Repeat exactly, and only, the lines of the entries below from the one with "# Prerequisites" through the one with "NODEMAILER_EMAIL<br>", both ends included.

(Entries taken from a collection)
________
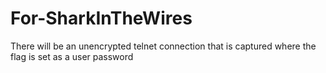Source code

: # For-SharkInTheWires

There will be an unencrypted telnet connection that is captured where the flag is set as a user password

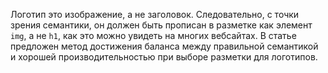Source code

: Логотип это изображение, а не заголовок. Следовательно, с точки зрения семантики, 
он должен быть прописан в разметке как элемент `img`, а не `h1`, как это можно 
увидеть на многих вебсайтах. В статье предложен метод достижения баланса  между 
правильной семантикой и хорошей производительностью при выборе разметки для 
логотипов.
________
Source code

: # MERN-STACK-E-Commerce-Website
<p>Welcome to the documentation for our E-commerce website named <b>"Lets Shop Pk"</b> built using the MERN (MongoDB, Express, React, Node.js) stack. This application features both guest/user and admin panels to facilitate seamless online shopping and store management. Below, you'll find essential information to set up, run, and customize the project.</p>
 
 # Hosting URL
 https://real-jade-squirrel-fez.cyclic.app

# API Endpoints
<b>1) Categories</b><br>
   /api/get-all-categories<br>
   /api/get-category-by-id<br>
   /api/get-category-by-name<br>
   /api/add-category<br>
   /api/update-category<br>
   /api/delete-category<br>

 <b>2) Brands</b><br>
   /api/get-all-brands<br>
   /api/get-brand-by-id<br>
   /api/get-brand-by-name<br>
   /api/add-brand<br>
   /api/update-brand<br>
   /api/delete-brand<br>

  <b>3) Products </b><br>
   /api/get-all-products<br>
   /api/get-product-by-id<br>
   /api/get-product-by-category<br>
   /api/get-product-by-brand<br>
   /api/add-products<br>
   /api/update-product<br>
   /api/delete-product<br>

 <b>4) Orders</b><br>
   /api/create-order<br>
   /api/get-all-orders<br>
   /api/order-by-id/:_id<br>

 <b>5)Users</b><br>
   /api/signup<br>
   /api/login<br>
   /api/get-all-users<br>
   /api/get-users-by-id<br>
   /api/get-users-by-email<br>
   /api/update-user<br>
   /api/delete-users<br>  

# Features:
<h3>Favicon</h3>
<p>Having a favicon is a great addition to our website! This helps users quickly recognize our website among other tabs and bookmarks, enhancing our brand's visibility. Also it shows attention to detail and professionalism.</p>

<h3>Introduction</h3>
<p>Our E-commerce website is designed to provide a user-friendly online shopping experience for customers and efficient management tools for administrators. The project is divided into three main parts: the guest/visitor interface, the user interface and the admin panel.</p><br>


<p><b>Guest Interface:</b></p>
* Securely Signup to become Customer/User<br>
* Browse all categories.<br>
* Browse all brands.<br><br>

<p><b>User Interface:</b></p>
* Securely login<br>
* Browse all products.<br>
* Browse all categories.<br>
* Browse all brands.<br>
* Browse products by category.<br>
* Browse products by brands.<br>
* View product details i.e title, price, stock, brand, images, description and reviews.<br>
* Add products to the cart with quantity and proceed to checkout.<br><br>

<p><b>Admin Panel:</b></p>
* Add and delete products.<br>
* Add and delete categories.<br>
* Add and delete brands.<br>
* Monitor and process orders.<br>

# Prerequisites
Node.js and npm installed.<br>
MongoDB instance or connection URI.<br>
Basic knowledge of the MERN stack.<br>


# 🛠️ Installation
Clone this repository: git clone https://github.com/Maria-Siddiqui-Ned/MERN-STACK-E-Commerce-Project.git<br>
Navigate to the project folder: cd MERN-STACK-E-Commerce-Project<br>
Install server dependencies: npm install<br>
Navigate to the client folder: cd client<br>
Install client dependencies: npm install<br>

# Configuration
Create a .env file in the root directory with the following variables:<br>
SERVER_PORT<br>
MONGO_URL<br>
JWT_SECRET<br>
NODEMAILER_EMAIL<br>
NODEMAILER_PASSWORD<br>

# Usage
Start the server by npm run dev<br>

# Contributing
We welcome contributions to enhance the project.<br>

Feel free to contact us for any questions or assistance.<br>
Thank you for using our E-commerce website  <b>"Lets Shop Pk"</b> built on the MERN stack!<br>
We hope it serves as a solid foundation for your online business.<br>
________
# RESPONSE BELOW
# Prerequisites
Node.js and npm installed.<br>
MongoDB instance or connection URI.<br>
Basic knowledge of the MERN stack.<br>


# 🛠️ Installation
Clone this repository: git clone https://github.com/Maria-Siddiqui-Ned/MERN-STACK-E-Commerce-Project.git<br>
Navigate to the project folder: cd MERN-STACK-E-Commerce-Project<br>
Install server dependencies: npm install<br>
Navigate to the client folder: cd client<br>
Install client dependencies: npm install<br>

# Configuration
Create a .env file in the root directory with the following variables:<br>
SERVER_PORT<br>
MONGO_URL<br>
JWT_SECRET<br>
NODEMAILER_EMAIL<br>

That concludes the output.